Insomma, non ci si arricchisce a fare il granconsigliere!
Penso proprio di no.

Cambiamo tema. Si è riaperta la discussione sulla caccia speciale. Un’iniziativa popolare aveva chiesto di abolirla, ma il Gran Consiglio aveva stabilito che l’iniziativa non era valida, in quanto non rispettava la legge federale. Puoi rinfrescarci la memoria?
La caccia speciale esiste perché il Cantone deve garantire la salvaguardia dei boschi, soprattutto per la loro funzione protettiva nonché la protezione delle coltivazioni agricole. E quando il numero di animali selvatici, in particolare il cervo, è elevato, questi mangiano germogli, cortecce ecc. e non consentono al bosco di rinnovarsi.

I promotori proponevano però di allungare il periodo di caccia alta. Così si sarebbe potuto ridurre il numero di animali senza ricorrere a una caccia che colpisce anche i piccoli.
In effetti l’iniziativa aveva raccolto moltissime firme, proprio per questa ragione. Il problema è però che molti cervi non si trovano sul territorio del nostro Cantone a fine estate – inizio autunno. Solo più tardi rientrano nei Grigioni per svernare.

E adesso perché se ne riparla?
I promotori sono ricorsi al Tribunale federale, e quest’ultimo ha dato loro ragione nel senso che si potrebbero usare altre modalità per raggiungere lo scopo, rispettivamente attuare altre forme di regolazione del cervo. Ovviamente non dice quali, non è sua competenza. Magari si troveranno. Comunque l’iniziativa è ammessa e bisogna andare alla votazione.

Il Gran Consiglio cosa ha deciso?
Abbiamo deciso di raccomandare agli elettori di respingerla, perché la caccia speciale, al momento, è la soluzione migliore o addirittura l’unica soluzione veramente attuabile. Il voto in questo senso è stato quasi unanime.
Va detto che attorno a questo voto si sono aggregati molti interessi, anche di coloro che, a priori, sono contro la caccia. I cacciatori, anche e in particolare quelli critici nei confronti della caccia speciale, dovranno stare molto attenti.

Nei giorni del Gran Consiglio l’attenzione della cittadinanza era rivolta piuttosto al Consiglio federale. Ma anche il Governo cantonale ha avuto un suo momento importante: il commiato da due membri che quest’anno lasciano il loro incarico.
La presidente del Gran Consiglio Tina Gartmann-Albin ha fatto una ricapitolazione del lavoro svolto dai consiglieri di stato Barbara Janom-Steiner e Martin Jäger.
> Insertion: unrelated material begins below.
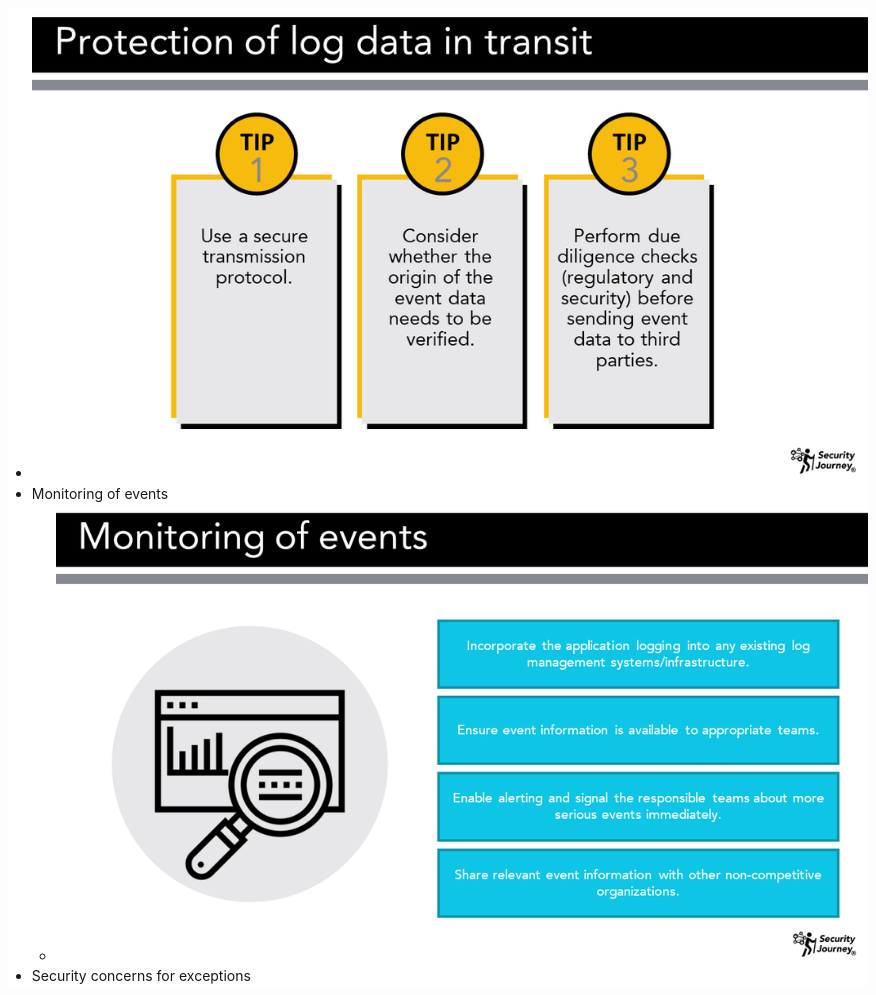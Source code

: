   - ![](/assets/images/2022-04-25-17-04-28.png)
- Monitoring of events
  - ![](/assets/images/2022-04-25-17-05-16.png)
- Security concerns for exceptions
Poi è seguito un lungo applauso, ma davvero lungo, in piedi, ed è stato un momento emozionante. Barbara Janom-Steiner ha dovuto più volte asciugarsi le lacrime e il suo messaggio di saluto è stato ripetutamente interrotto dalla commozione. E anche Martin Jäger aveva gli occhi lucidi.

Jäger lascia perché vuole andare in pensione, Janom-Steiner perché è a fine mandato e a inizio maggio 2019 assumerà la presidenza del Consiglio di amministrazione della Banca nazionale. Chi siederà al loro posto in governo?
Dal primo gennaio del 2019 faranno parte del Governo cantonale Markus Caduff, del Partito popolare democratico cristiano, e Peter Peyer, del Partito socialista.

Nel corso di questa sessione di Gran Consiglio ci sono stati eventi fuori dall’aula?
Abbiamo avuto di nuovo un invito da parte di Gastro Grigioni, martedì a pranzo, sotto il capannone. Flurin Caviezel ha intrattenuto i presenti con il suo cabaret. In questo modo gli albergatori e i ristoratori grigioni si fanno conoscere al mondo della politica cantonale, con l’obiettivo di ottenere un po’ di attenzione e di riconoscimento.